(Given data begins)

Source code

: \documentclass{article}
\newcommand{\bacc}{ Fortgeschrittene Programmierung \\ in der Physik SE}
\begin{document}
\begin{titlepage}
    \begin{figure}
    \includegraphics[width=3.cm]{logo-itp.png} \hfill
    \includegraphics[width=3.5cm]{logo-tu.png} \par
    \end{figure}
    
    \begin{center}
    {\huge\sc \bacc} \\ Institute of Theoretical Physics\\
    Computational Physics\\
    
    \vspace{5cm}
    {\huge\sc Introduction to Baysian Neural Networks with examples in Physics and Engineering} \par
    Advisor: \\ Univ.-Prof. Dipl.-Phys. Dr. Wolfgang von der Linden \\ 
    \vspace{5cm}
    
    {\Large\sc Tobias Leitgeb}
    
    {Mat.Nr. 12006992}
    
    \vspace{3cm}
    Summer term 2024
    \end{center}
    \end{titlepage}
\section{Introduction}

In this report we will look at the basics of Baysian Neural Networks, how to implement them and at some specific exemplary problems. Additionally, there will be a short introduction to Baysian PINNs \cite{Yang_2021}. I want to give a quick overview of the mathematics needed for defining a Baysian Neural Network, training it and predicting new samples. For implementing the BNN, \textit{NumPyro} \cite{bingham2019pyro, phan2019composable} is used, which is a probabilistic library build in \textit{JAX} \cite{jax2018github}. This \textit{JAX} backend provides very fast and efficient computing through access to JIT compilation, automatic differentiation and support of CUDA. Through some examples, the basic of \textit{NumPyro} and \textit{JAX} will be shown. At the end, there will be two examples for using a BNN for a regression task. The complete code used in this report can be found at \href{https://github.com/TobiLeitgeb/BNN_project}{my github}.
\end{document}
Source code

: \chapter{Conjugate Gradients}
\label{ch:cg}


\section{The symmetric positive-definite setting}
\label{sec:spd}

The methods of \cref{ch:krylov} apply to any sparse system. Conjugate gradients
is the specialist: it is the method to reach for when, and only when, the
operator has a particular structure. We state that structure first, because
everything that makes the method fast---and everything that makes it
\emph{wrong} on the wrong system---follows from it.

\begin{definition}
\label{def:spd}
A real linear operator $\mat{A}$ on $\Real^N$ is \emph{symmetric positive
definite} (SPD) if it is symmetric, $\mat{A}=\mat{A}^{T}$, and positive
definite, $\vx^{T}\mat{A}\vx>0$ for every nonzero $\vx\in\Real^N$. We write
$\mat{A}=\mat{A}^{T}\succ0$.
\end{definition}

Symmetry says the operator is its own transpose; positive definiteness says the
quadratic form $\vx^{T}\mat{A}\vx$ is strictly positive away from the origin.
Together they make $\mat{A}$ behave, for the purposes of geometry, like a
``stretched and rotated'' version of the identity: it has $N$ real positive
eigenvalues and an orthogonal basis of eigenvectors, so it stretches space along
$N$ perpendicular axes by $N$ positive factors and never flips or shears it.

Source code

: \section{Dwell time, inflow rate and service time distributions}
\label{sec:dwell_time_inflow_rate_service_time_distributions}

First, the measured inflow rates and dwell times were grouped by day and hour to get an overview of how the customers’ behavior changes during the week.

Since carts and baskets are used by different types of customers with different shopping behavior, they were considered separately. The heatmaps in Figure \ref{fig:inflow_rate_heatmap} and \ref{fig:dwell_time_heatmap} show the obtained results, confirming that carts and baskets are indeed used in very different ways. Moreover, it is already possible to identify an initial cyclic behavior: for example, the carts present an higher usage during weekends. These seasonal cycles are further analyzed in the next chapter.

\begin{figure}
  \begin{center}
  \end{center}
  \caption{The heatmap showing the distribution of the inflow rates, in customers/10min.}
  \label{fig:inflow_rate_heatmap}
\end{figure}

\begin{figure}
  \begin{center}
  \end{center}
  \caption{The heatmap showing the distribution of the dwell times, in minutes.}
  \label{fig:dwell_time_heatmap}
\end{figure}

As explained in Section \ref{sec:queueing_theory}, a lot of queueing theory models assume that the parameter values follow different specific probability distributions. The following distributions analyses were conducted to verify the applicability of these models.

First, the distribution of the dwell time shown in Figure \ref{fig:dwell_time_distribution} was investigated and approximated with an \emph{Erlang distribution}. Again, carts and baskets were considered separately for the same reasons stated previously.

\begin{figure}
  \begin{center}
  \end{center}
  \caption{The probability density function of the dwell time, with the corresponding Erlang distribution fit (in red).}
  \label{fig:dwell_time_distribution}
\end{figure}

(Given data ends)

:: Exercise prompt ::
Exactly and without omission, set down every entry.

:: Reply to the exercise ::
Source code

: \documentclass{article}
\newcommand{\bacc}{ Fortgeschrittene Programmierung \\ in der Physik SE}
\begin{document}
\begin{titlepage}
    \begin{figure}
    \includegraphics[width=3.cm]{logo-itp.png} \hfill
    \includegraphics[width=3.5cm]{logo-tu.png} \par
    \end{figure}
    
    \begin{center}
    {\huge\sc \bacc} \\ Institute of Theoretical Physics\\
    Computational Physics\\
    
    \vspace{5cm}
    {\huge\sc Introduction to Baysian Neural Networks with examples in Physics and Engineering} \par
    Advisor: \\ Univ.-Prof. Dipl.-Phys. Dr. Wolfgang von der Linden \\ 
    \vspace{5cm}
    
    {\Large\sc Tobias Leitgeb}
    
    {Mat.Nr. 12006992}
    
    \vspace{3cm}
    Summer term 2024
    \end{center}
    \end{titlepage}
\section{Introduction}

In this report we will look at the basics of Baysian Neural Networks, how to implement them and at some specific exemplary problems. Additionally, there will be a short introduction to Baysian PINNs \cite{Yang_2021}. I want to give a quick overview of the mathematics needed for defining a Baysian Neural Network, training it and predicting new samples. For implementing the BNN, \textit{NumPyro} \cite{bingham2019pyro, phan2019composable} is used, which is a probabilistic library build in \textit{JAX} \cite{jax2018github}. This \textit{JAX} backend provides very fast and efficient computing through access to JIT compilation, automatic differentiation and support of CUDA. Through some examples, the basic of \textit{NumPyro} and \textit{JAX} will be shown. At the end, there will be two examples for using a BNN for a regression task. The complete code used in this report can be found at \href{https://github.com/TobiLeitgeb/BNN_project}{my github}.
\end{document}
Source code

: \chapter{Conjugate Gradients}
\label{ch:cg}


\section{The symmetric positive-definite setting}
\label{sec:spd}

The methods of \cref{ch:krylov} apply to any sparse system. Conjugate gradients
is the specialist: it is the method to reach for when, and only when, the
operator has a particular structure. We state that structure first, because
everything that makes the method fast---and everything that makes it
\emph{wrong} on the wrong system---follows from it.

\begin{definition}
\label{def:spd}
A real linear operator $\mat{A}$ on $\Real^N$ is \emph{symmetric positive
definite} (SPD) if it is symmetric, $\mat{A}=\mat{A}^{T}$, and positive
definite, $\vx^{T}\mat{A}\vx>0$ for every nonzero $\vx\in\Real^N$. We write
$\mat{A}=\mat{A}^{T}\succ0$.
\end{definition}

Symmetry says the operator is its own transpose; positive definiteness says the
quadratic form $\vx^{T}\mat{A}\vx$ is strictly positive away from the origin.
Together they make $\mat{A}$ behave, for the purposes of geometry, like a
``stretched and rotated'' version of the identity: it has $N$ real positive
eigenvalues and an orthogonal basis of eigenvectors, so it stretches space along
$N$ perpendicular axes by $N$ positive factors and never flips or shears it.

Source code

: \section{Dwell time, inflow rate and service time distributions}
\label{sec:dwell_time_inflow_rate_service_time_distributions}

First, the measured inflow rates and dwell times were grouped by day and hour to get an overview of how the customers’ behavior changes during the week.

Since carts and baskets are used by different types of customers with different shopping behavior, they were considered separately. The heatmaps in Figure \ref{fig:inflow_rate_heatmap} and \ref{fig:dwell_time_heatmap} show the obtained results, confirming that carts and baskets are indeed used in very different ways. Moreover, it is already possible to identify an initial cyclic behavior: for example, the carts present an higher usage during weekends. These seasonal cycles are further analyzed in the next chapter.

\begin{figure}
  \begin{center}
  \end{center}
  \caption{The heatmap showing the distribution of the inflow rates, in customers/10min.}
  \label{fig:inflow_rate_heatmap}
\end{figure}

\begin{figure}
  \begin{center}
  \end{center}
  \caption{The heatmap showing the distribution of the dwell times, in minutes.}
  \label{fig:dwell_time_heatmap}
\end{figure}

As explained in Section \ref{sec:queueing_theory}, a lot of queueing theory models assume that the parameter values follow different specific probability distributions. The following distributions analyses were conducted to verify the applicability of these models.

First, the distribution of the dwell time shown in Figure \ref{fig:dwell_time_distribution} was investigated and approximated with an \emph{Erlang distribution}. Again, carts and baskets were considered separately for the same reasons stated previously.

\begin{figure}
  \begin{center}
  \end{center}
  \caption{The probability density function of the dwell time, with the corresponding Erlang distribution fit (in red).}
  \label{fig:dwell_time_distribution}
\end{figure}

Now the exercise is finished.